There are of course no easy, silver-bullet answers. But three main factors start shaping up as I hear Reggie meander through his personal story with sidetracks into contrasting criminal justice systems—Texas versus California—preventive evidence-based interventions—he is a big fan of the Sequential Intercept Model—and outrage at the fact that so many people with mental illness end up involved with the criminal justice system—Harris County jail, Reggie informs me, is the largest mental health facility in Texas.
One factor was the interaction with individuals who saw in Reggie a human being instead of an ex-felon: they treated him with respect, encouraged him, and gave him the needed information to move forward. For instance, a staff member at a community college who mailed a brochure to him instead of throwing away a letter with an impossible request from an inmate in federal prison. Or an advisor who told him yes, the program to become a Licensed Chemical Dependence Counselor accepted students who, like Reggie, had criminal backgrounds. Or an English professor who praised his writing and encouraged him to join an honors program. And perhaps most importantly, the social worker at a state agency who “stuck her neck out for him” in so many ways that Reggie still tears up when he talks about her.
“I’m lucky because I have a lot of mentors, people who along the way helped me and who want to see me succeed. So yeah, it takes a village,” he says.
Another factor was Reggie’s resolve to make the most of the very limited opportunities available to him when he was released under federal supervision six years ago. He took a job—the only one he could get, through a program for people with barriers to employment—sorting electrical cords for $7.25 an hour, for a maximum of 36 hours a week and without benefits. Once he was able to leave the transitional center he was released into, his first apartment—the only one he could get because of his criminal record—was in a complex with an open-air drug market, which, as he says, was not the most “conducive to someone who is trying to stop using drugs, to stop being involved in crime.” He adds, “I had to be strong and not get caught up on that, but you know, that not always works.”

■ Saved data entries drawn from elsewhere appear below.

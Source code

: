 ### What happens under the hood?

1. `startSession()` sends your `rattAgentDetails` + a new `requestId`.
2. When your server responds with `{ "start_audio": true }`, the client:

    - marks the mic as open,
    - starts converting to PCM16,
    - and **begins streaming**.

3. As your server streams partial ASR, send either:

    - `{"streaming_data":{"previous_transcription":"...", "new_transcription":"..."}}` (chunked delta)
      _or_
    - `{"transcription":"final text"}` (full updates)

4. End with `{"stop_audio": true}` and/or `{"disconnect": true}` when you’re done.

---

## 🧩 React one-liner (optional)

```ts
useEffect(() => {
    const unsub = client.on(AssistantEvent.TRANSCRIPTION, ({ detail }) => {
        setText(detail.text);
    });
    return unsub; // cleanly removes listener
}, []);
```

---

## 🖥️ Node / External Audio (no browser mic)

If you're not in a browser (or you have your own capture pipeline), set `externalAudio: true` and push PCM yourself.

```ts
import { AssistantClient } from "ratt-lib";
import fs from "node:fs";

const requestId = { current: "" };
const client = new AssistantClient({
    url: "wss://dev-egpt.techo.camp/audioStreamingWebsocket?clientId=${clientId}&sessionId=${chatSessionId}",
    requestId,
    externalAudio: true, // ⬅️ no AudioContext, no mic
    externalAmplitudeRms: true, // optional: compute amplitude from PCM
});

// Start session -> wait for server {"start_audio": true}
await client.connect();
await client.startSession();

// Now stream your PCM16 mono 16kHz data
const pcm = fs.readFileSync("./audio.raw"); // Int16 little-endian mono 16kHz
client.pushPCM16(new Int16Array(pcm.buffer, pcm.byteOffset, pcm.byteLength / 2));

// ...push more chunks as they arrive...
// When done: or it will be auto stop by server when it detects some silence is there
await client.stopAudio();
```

And the third factor was time.
“I finished my first six months at the job and then I got worried because I was going to school and I was going to leave the structure I had: you get up in the morning, you check in, you have your schedule. In school I’m just another student and these people are oblivious of what is going on with my life, you have to stay focused. But then you get a year under your belt and you are ok, you are invested, then you have two years invested, then you start at UT Austin, and then you have three years…”
Reggie is now a peer policy fellow for Communities for Recovery. In this capacity, he is receiving intensive training, education, and experience to advance public policy to promote substance-use disorder treatment and mental health care to divert people from jail and prison.

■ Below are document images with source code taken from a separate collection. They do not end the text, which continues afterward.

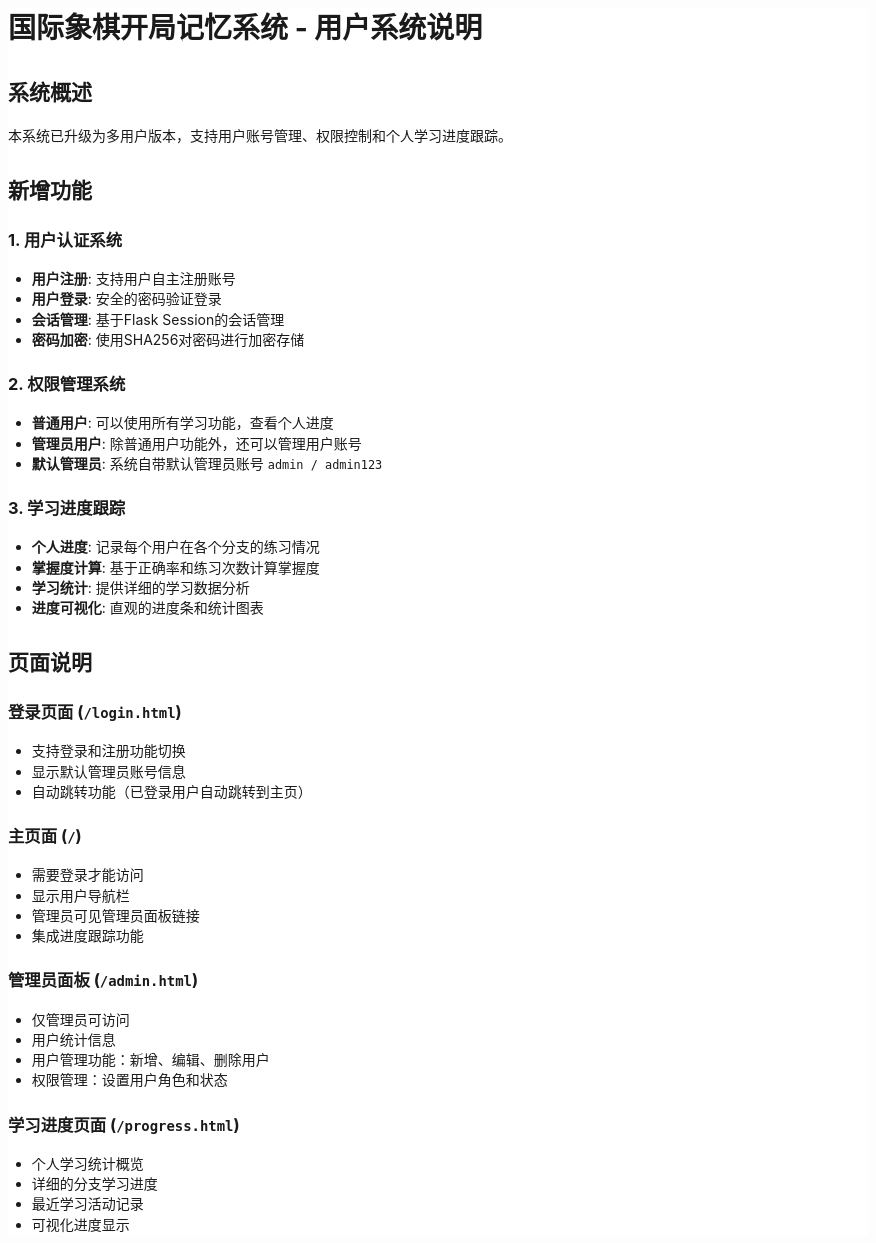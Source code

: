 # 国际象棋开局记忆系统 - 用户系统说明

## 系统概述

本系统已升级为多用户版本，支持用户账号管理、权限控制和个人学习进度跟踪。

## 新增功能

### 1. 用户认证系统
- **用户注册**: 支持用户自主注册账号
- **用户登录**: 安全的密码验证登录
- **会话管理**: 基于Flask Session的会话管理
- **密码加密**: 使用SHA256对密码进行加密存储

### 2. 权限管理系统
- **普通用户**: 可以使用所有学习功能，查看个人进度
- **管理员用户**: 除普通用户功能外，还可以管理用户账号
- **默认管理员**: 系统自带默认管理员账号 `admin / admin123`

### 3. 学习进度跟踪
- **个人进度**: 记录每个用户在各个分支的练习情况
- **掌握度计算**: 基于正确率和练习次数计算掌握度
- **学习统计**: 提供详细的学习数据分析
- **进度可视化**: 直观的进度条和统计图表

## 页面说明

### 登录页面 (`/login.html`)
- 支持登录和注册功能切换
- 显示默认管理员账号信息
- 自动跳转功能（已登录用户自动跳转到主页）

### 主页面 (`/`)
- 需要登录才能访问
- 显示用户导航栏
- 管理员可见管理员面板链接
- 集成进度跟踪功能

### 管理员面板 (`/admin.html`)
- 仅管理员可访问
- 用户统计信息
- 用户管理功能：新增、编辑、删除用户
- 权限管理：设置用户角色和状态

### 学习进度页面 (`/progress.html`)
- 个人学习统计概览
- 详细的分支学习进度
- 最近学习活动记录
- 可视化进度显示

“There is personal responsibility, but communities have a responsibility to individuals as well. We often talk about second chances for people, but actually our communities need a second chance, our politicians need a second chance, because the first thing that they did is not working. Thirty years of mass incarceration is not working.”

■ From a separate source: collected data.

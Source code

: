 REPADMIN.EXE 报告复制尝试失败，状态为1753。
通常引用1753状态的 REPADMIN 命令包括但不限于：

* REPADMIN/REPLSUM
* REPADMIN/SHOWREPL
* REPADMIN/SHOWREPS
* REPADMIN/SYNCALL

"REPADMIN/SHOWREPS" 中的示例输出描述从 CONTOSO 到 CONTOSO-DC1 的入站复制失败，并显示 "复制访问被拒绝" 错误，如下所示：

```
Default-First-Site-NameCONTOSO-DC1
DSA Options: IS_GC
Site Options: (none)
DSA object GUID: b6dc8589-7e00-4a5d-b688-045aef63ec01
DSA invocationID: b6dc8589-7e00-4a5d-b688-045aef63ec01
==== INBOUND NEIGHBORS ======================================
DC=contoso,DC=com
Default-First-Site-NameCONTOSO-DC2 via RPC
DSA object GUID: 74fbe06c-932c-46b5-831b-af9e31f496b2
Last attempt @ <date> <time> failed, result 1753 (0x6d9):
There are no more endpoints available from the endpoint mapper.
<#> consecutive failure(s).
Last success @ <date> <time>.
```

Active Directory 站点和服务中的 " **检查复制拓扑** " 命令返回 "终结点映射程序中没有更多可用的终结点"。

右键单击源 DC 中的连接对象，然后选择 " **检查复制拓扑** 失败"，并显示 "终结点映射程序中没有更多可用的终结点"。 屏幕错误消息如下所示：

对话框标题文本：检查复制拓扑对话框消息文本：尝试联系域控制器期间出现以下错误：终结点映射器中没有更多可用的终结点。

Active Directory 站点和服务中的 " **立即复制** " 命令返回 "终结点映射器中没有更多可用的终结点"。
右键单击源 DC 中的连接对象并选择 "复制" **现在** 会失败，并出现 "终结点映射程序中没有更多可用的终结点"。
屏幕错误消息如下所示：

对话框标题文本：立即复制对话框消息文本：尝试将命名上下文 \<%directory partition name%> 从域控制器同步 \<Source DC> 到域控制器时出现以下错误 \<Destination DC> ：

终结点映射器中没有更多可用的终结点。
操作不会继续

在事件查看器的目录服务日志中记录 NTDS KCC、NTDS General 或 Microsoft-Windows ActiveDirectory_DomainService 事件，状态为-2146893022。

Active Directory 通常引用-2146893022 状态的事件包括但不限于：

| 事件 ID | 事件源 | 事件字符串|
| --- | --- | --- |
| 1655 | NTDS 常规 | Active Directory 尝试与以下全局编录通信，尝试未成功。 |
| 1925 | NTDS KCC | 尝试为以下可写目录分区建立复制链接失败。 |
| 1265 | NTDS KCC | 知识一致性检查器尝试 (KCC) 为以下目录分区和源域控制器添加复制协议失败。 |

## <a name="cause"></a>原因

When asked what is he most excited about, he does not hesitate: the Underground Scholars Initiative, a program at UC Berkeley that recruits and supports students involved with the criminal justice system.
“I want to bring this program to UT Austin. I want to identify people just like I was identified, and get them through PhD programs so they become the experts. We need to have experts who also lived the experience, they need to be at these think tanks, we need a seat at the table. There should be nothing done about us without us. That’s the movement right there.”
By Andrea Campetella. Photos by Shelby Knowles.